The problem with this inappropriate behaviour, is that it is not only evident in the stands and on the playing field, but we also see the negative actions of parents spilling over to parking lots and eating establishments that surround the games, and accommodate both spectators and players, alike.
A myriad of parents are involved with their childs’ team and with increased numbers, there’s trouble on the sidelines. Why is this seemingly becoming acceptable in our sports culture? Alternatively, and collaboratively, it appears that we need to put some energy into stopping it;
- There has been an increase in altercations between fans reported during games.
- Post-game incidents have taken place the parking lot.
- Officials are sometimes being targeted and some have experienced physical injury.
- Yelling obscenities at players, officials, coaches and opposing team parents has become more commonplace.
- The coach is under scrutiny from parents for how they handle the team.
- Parents push favoritism towards their own child, whom they consider the star of the team.
- The coach gets criticized for the team losses.

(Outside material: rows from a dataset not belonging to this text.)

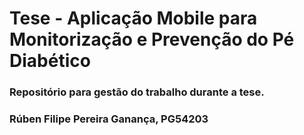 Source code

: # Tese - Aplicação Mobile para Monitorização e Prevenção do Pé Diabético


### Repositório para gestão do trabalho durante a tese.
### Rúben Filipe Pereira Ganança, PG54203
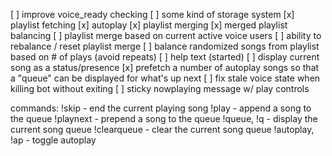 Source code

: [ ] improve voice_ready checking
[ ] some kind of storage system
[x] playlist fetching
[x] autoplay
[x] playlist merging
[x] merged playlist balancing
[ ] playlist merge based on current active voice users
[ ] ability to rebalance / reset playlist merge
[ ] balance randomized songs from playlist based on # of plays (avoid repeats)
[ ] help text (started)
[ ] display current song as a status/presence
[x] prefetch a number of autoplay songs so that a "queue" can be displayed for what's up next
[ ] fix stale voice state when killing bot without exiting
[ ] sticky nowplaying message w/ play controls

commands:
 !skip - end the current playing song
 !play - append a song to the queue
 !playnext - prepend a song to the queue
 !queue, !q - display the current song queue
 !clearqueue - clear the current song queue
 !autoplay, !ap - toggle autoplay
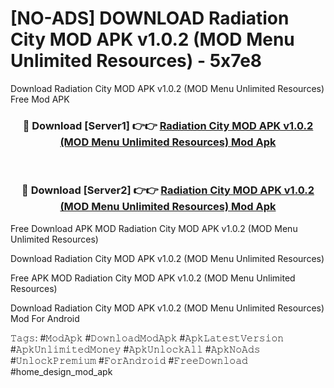 # [NO-ADS] DOWNLOAD Radiation City MOD APK v1.0.2 (MOD Menu Unlimited Resources) - 5x7e8
Download Radiation City MOD APK v1.0.2 (MOD Menu Unlimited Resources) Free Mod APK

<div align="center">
<h3>🔴 Download [Server1] 👉👉 <a href="https://apk-comot.site?title=Radiation_City_MOD_APK_v1.0.2_(MOD_Menu_Unlimited_Resources)">Radiation City MOD APK v1.0.2 (MOD Menu Unlimited Resources) Mod Apk</a></h3><br>

<h3>🔴 Download [Server2] 👉👉 <a href="https://apk-comot.site?title=Radiation_City_MOD_APK_v1.0.2_(MOD_Menu_Unlimited_Resources)">Radiation City MOD APK v1.0.2 (MOD Menu Unlimited Resources) Mod Apk</a></h3>
</div>


Free Download APK MOD Radiation City MOD APK v1.0.2 (MOD Menu Unlimited Resources)

Download Radiation City MOD APK v1.0.2 (MOD Menu Unlimited Resources) 

Free APK MOD Radiation City MOD APK v1.0.2 (MOD Menu Unlimited Resources) 

Download Radiation City MOD APK v1.0.2 (MOD Menu Unlimited Resources) Mod For Android

𝚃𝚊𝚐𝚜: #𝙼𝚘𝚍𝙰𝚙𝚔 #𝙳𝚘𝚠𝚗𝚕𝚘𝚊𝚍𝙼𝚘𝚍𝙰𝚙𝚔 #𝙰𝚙𝚔𝙻𝚊𝚝𝚎𝚜𝚝𝚅𝚎𝚛𝚜𝚒𝚘𝚗 #𝙰𝚙𝚔𝚄𝚗𝚕𝚒𝚖𝚒𝚝𝚎𝚍𝙼𝚘𝚗𝚎𝚢 #𝙰𝚙𝚔𝚄𝚗𝚕𝚘𝚌𝚔𝙰𝚕𝚕 #𝙰𝚙𝚔𝙽𝚘𝙰𝚍𝚜 #𝚄𝚗𝚕𝚘𝚌𝚔𝙿𝚛𝚎𝚖𝚒𝚞𝚖 #𝙵𝚘𝚛𝙰𝚗𝚍𝚛𝚘𝚒𝚍 #𝙵𝚛𝚎𝚎𝙳𝚘𝚠𝚗𝚕𝚘𝚊𝚍 #home_design_mod_apk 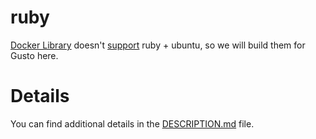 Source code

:# ruby
[Docker Library](https://github.com/docker-library/ruby) doesn't [support](https://github.com/docker-library/ruby/issues/258) ruby + ubuntu, so we will build them for Gusto here.

# Details
You can find additional details in the [DESCRIPTION.md](https://github.com/Gusto/ruby/blob/master/DESCRIPTION.md) file.
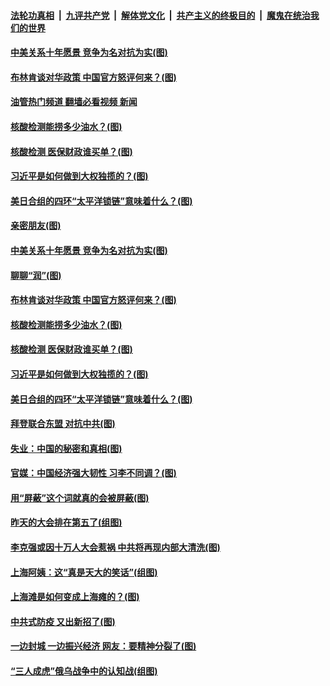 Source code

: ####  [法轮功真相](../../../../basic/blob/master/README.md?t=05310101) &nbsp;|&nbsp; [九评共产党](../../../../9ping.md/blob/master/README.md?t=05310101) &nbsp;|&nbsp; [解体党文化](../../../../jtdwh.md/blob/master/README.md?t=05310101)  &nbsp;|&nbsp; [共产主义的终极目的](../../../../gczydzjmd.md/blob/master/README.md?t=05310101) &nbsp;|&nbsp; [魔鬼在统治我们的世界](../../../../mgztzwmdsj.md/blob/master/README.md?t=05310101) 

#### [中美关系十年愿景 竞争为名对抗为实(图)](../pages/p4/1007807.md?t=05310101) 

#### [布林肯谈对华政策 中国官方怒评何来？(图)](../pages/p4/1007790.md?t=05310101) 

#### [油管热门频道 翻墙必看视频 新闻](http://45.76.130.85:81/youtube.html?05310101)

#### [核酸检测能捞多少油水？(图)](../pages/p4/1007726.md?t=05310101) 

#### [核酸检测 医保财政谁买单？(图)](../pages/p4/1007728.md?t=05310101) 

#### [习近平是如何做到大权独揽的？(图)](../pages/p4/1007722.md?t=05310101) 

#### [美日合组的四环“太平洋锁链”意味着什么？(图)](../pages/p4/1007717.md?t=05310101) 

#### [亲密朋友(图)](../pages/p4/1007808.md?t=05310101) 

#### [中美关系十年愿景 竞争为名对抗为实(图)](../pages/p4/1007807.md?t=05310101) 

#### [聊聊“润”(图)](../pages/p4/1007794.md?t=05310101) 

#### [布林肯谈对华政策 中国官方怒评何来？(图)](../pages/p4/1007790.md?t=05310101) 

#### [核酸检测能捞多少油水？(图)](../pages/p4/1007726.md?t=05310101) 

#### [核酸检测 医保财政谁买单？(图)](../pages/p4/1007728.md?t=05310101) 

#### [习近平是如何做到大权独揽的？(图)](../pages/p4/1007722.md?t=05310101) 

#### [美日合组的四环“太平洋锁链”意味着什么？(图)](../pages/p4/1007717.md?t=05310101) 


#### [拜登联合东盟 对抗中共(图)](../pages/p4/1007637.md?t=05310101) 

#### [失业：中国的秘密和真相(图)](../pages/p4/1007647.md?t=05310101) 

#### [官媒：中国经济强大韧性 习李不同调？(图)](../pages/p4/1007660.md?t=05310101) 

#### [用“屏蔽”这个词就真的会被屏蔽(图)](../pages/p4/1007656.md?t=05310101) 

#### [昨天的大会排在第五了(组图)](../pages/p4/1007651.md?t=05310101) 

#### [李克强或因十万人大会惹祸 中共将再现内部大清洗(图)](../pages/p4/1007650.md?t=05310101) 

#### [上海阿姨：这“真是天大的笑话”(组图)](../pages/p4/1007551.md?t=05310101) 

#### [上海滩是如何变成上海瘫的？(图)](../pages/p4/1007572.md?t=05310101) 

#### [中共式防疫 又出新招了(图)](../pages/p4/1007569.md?t=05310101) 

#### [一边封城 一边振兴经济 网友：要精神分裂了(图)](../pages/p4/1007554.md?t=05310101) 

#### [“三人成虎”俄乌战争中的认知战(组图)](../pages/p4/1006750.md?t=05310101) 

<img src='http://gfw-breaker.win/goodnews/indexes/p4.md' width='0px' height='0px'/>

- Conversations before, during and after the game have become analytical criticisms amongst parents.
It is usually during the playoffs, or games with a stake in the standings, when out of control parents seem to be at their worst. It’s not uncommon to see fights break between parents of opposing teams and sadly, scuffles even manifest between parents on the same team.
There is a growing obsession, amongst parents of players, for their children to excel in sports. Many parents are chasing a scholarship dream for their child or hoping for a place in the pro leagues, even if their son or daughter is only six years of age. This dream can sometimes inspire a “win at all cost” attitude, that can negatively affect the entire team.

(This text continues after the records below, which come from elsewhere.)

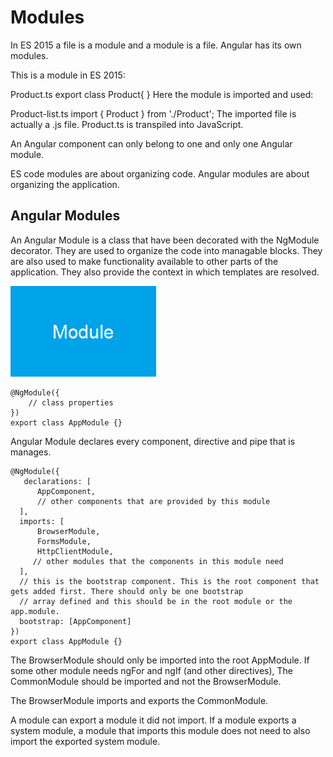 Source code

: # Modules
In ES 2015 a file is a module and a module is a file. Angular has its own modules.

This is a module in ES 2015:

Product.ts
export class Product{
}
Here the module is imported and used:

Product-list.ts
import { Product } from './Product';
The imported file is actually a .js file. Product.ts is transpiled into JavaScript.

An Angular component can only belong to one and only one Angular module.

ES code modules are about organizing code. Angular modules are about organizing the application.

## Angular Modules
An Angular Module is a class that have been decorated with the NgModule decorator. They are used to organize the code into managable blocks. They are also used to make functionality available to other parts of the application. They also provide the context in which templates are resolved.

![Angular Module](../assets/angular-module.png)


    @NgModule({
        // class properties
    })
    export class AppModule {}

Angular Module declares every component, directive and pipe that is manages.

    @NgModule({
       declarations: [
          AppComponent,
          // other components that are provided by this module
      ],
      imports: [
          BrowserModule,
          FormsModule,
          HttpClientModule,
         // other modules that the components in this module need
      ],
      // this is the bootstrap component. This is the root component that gets added first. There should only be one bootstrap
      // array defined and this should be in the root module or the app.module.
      bootstrap: [AppComponent]
    })
    export class AppModule {}
    
The BrowserModule should only be imported into the root AppModule. If some other module needs ngFor and ngIf (and other directives), The CommonModule should be imported and not the BrowserModule.

The BrowserModule imports and exports the CommonModule.

A module can export a module it did not import. If a module exports a system module, a module that imports this module does not need to also import the exported system module.

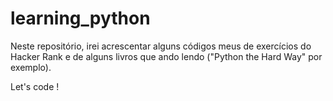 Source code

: # learning_python

Neste repositório, irei acrescentar alguns códigos meus de exercícios do Hacker Rank e de alguns livros que ando lendo ("Python the Hard Way" por exemplo).

Let's code !
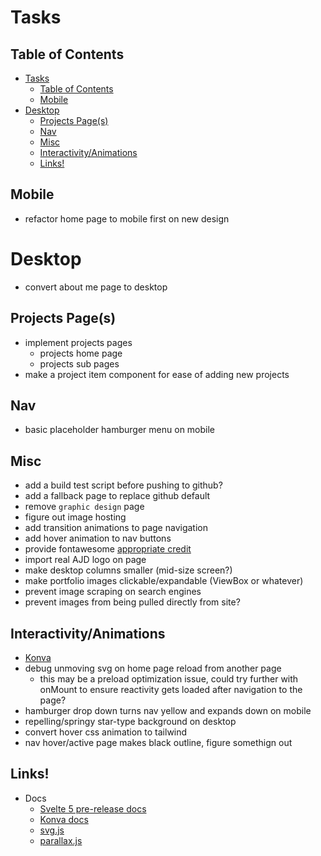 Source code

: # Tasks

## Table of Contents
- [Tasks](#tasks)
  - [Table of Contents](#table-of-contents)
  - [Mobile](#mobile)
- [Desktop](#desktop)
  - [Projects Page(s)](#projects-pages)
  - [Nav](#nav)
  - [Misc](#misc)
  - [Interactivity/Animations](#interactivityanimations)
  - [Links!](#links)

## Mobile
  - refactor home page to mobile first on new design

# Desktop
  - convert about me page to desktop

## Projects Page(s)
  - implement projects pages
    - projects home page
    - projects sub pages
  - make a project item component for ease of adding new projects

## Nav
  - basic placeholder hamburger menu on mobile

## Misc
  - add a build test script before pushing to github?
  - add a fallback page to replace github default
  - remove `graphic design` page
  - figure out image hosting
  - add transition animations to page navigation
  - add hover animation to nav buttons
  - provide fontawesome [appropriate credit](https://creativecommons.org/licenses/by/4.0/)
  - import real AJD logo on page
  - make desktop columns smaller (mid-size screen?)
  - make portfolio images clickable/expandable (ViewBox or whatever)
  - prevent image scraping on search engines
  - prevent images from being pulled directly from site?

## Interactivity/Animations
  - [Konva](https://konvajs.org/docs/overview.html)
  - debug unmoving svg on home page reload from another page 
    - this may be a preload optimization issue, could try further with onMount to ensure
      reactivity gets loaded after navigation to the page?
  - hamburger drop down turns nav yellow and expands down on mobile
  - repelling/springy star-type background on desktop
  - convert hover css animation to tailwind
  - nav hover/active page makes black outline, figure somethign out

## Links!

- Docs
  - [Svelte 5 pre-release docs](https://svelte-5-preview.vercel.app/docs/introduction)
  - [Konva docs](https://konvajs.org/docs/overview.html)
  - [svg.js](https://konvajs.org/docs/overview.html)
  - [parallax.js](https://matthew.wagerfield.com/parallax/)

There is probably no way to completely eliminate the emotional pressure a parent feels when they are attending their child’s athletic event and the pressure is most likely to increase as the child moves towards a more elite level of competition. But the excuse for poor behaviour is weak and the problem lies, not only with parent, but with the way our sports leagues are run.

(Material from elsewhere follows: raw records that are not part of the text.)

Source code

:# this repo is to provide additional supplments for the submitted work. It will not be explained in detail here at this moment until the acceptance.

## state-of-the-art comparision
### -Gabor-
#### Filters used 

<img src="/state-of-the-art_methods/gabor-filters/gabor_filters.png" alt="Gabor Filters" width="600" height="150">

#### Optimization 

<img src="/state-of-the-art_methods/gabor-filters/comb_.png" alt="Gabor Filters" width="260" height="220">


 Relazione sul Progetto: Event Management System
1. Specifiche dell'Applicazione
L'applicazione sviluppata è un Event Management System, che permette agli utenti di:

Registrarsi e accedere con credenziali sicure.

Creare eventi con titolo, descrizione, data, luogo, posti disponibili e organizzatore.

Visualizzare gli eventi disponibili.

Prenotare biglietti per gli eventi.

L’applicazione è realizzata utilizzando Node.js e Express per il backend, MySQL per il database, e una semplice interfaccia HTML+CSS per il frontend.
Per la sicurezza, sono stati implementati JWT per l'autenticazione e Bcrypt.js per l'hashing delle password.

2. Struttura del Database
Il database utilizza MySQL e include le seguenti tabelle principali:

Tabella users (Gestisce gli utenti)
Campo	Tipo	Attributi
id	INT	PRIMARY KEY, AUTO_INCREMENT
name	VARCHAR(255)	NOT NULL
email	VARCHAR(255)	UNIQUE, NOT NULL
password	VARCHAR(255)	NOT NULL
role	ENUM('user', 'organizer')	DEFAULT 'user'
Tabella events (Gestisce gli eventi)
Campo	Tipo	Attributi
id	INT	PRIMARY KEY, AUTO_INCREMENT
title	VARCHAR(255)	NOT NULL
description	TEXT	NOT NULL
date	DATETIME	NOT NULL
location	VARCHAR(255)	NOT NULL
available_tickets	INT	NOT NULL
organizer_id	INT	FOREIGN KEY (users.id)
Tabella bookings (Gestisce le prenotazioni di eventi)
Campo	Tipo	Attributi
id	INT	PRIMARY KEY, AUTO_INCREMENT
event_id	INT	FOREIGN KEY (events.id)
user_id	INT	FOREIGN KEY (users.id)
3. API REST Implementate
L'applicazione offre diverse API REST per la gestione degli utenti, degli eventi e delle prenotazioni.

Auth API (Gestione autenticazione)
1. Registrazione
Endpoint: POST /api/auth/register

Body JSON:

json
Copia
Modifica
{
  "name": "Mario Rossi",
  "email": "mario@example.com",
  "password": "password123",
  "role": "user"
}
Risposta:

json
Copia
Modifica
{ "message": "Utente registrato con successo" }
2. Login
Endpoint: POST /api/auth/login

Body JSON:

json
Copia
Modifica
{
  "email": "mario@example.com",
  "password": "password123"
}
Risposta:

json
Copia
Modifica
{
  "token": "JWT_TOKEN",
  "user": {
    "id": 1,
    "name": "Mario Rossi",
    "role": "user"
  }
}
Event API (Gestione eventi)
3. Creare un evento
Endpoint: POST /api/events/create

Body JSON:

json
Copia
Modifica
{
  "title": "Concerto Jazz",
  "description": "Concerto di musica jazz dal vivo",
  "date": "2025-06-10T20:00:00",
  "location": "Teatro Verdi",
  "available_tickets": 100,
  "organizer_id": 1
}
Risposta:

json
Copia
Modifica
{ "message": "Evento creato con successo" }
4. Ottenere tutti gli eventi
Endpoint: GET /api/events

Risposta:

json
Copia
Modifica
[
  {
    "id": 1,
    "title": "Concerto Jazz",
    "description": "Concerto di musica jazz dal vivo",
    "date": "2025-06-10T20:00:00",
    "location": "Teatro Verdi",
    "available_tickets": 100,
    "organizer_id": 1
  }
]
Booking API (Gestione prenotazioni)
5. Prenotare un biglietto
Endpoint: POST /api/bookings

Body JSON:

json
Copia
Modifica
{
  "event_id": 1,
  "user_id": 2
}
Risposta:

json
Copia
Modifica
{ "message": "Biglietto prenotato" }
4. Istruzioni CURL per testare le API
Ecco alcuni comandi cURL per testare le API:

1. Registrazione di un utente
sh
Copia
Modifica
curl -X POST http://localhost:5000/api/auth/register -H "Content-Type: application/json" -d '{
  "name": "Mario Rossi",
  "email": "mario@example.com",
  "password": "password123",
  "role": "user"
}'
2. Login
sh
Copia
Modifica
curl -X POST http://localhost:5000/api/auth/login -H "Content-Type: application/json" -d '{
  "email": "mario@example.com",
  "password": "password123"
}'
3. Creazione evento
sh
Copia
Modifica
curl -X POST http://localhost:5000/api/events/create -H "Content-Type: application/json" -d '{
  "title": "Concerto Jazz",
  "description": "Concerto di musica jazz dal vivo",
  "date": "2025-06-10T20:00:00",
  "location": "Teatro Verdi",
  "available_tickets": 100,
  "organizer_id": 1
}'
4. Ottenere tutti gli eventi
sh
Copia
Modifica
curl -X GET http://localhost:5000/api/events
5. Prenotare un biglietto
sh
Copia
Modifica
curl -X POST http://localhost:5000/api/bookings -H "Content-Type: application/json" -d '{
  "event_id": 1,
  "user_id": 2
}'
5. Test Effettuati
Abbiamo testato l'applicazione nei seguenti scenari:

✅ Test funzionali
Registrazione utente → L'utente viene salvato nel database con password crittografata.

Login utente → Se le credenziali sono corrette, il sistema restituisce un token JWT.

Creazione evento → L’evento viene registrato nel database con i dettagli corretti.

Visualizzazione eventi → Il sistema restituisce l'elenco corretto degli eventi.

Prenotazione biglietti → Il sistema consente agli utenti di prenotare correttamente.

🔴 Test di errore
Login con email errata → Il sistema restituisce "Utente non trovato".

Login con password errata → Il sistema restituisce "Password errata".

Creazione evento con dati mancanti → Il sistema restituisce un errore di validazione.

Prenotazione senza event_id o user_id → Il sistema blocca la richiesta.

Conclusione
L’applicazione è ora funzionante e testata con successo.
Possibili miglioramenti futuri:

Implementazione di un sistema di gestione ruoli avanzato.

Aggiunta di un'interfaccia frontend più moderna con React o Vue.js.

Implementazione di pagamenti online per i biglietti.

Some leagues are recognizing the problems brought about by badly behaved parents and have begun to tackle them head on. Codes of Conduct are being integrated in to league rules and training for parents is becoming mandatory in several leagues across North America. Failure to comply could prevent the parent from attending games and may also prevent their child from playing on a team.
Many parents balk at the idea of having to follow a league Code of Conduct, as the approach is not thought to address the real root of the problem. The team concept, that has been alive for many years, must remain the focus, as far as many are concerned.
Leagues recognize that coaches can also play an important role in curbing bad behavior. At the beginning of each season, select parents (ones that the coach recognizes as outgoing or aggressive) can be provided an opportunity to get more involved with the team, working closely alongside officials and players. It is thought, for example, that a parent who covers the task of tracking game stats, can be easily diverted from overzealous behaviour in the stands by taking on such a role. They will get a better overall view of the team effort, the role of each individual player and learn about the opposition, as well.
The fun has been taken out of the game for many kids, whose parents are more concerned with how their child performs, as an individual, rather than how the team functions and plays. This approach seldom satisfies the team effort and can put all involved at heightened risk for defeat and loss.
There will always be those spectators who act inappropriately. However, if parents can shift the focus from their own adult-centered view, instead, towards a child-centered view; we will see the bulk of the bad behavior from parents, eliminated altogether.
A child-centered approach is the focus of the new Codes of Conduct, with parents assuming team roles as “ambassadors”. The idea is indeed worth exploring, as it involves more people on the team, with a better chance of growing community and building positive relationships.
All parents are encouraged to get involved;
- Some parents take care of team stats.
- There’s always a need for help with scheduling games and practices.
- Tournaments require plenty of volunteers and collaboration.
- Fundraising is necessary for both the team and league.
- More helping hands raise more funds and more quickly.
- Car-pooling is a great way to share responsibilities and build support networks with other parents.
- Volunteer coaches, trainers and officials are terrific roles for those parents who can demonstrate leadership skills.
Youth sporting leagues are run primarily by volunteers, so the need continues for parents to get involved. More so, than screaming from the sidelines, kids need to see their parents as role models, and as part of their team.
The focus for our kids involved in youth sports, is not only towards learning useful lifelong lessons on the playing field, but also towards learning how to play — and how to just have fun.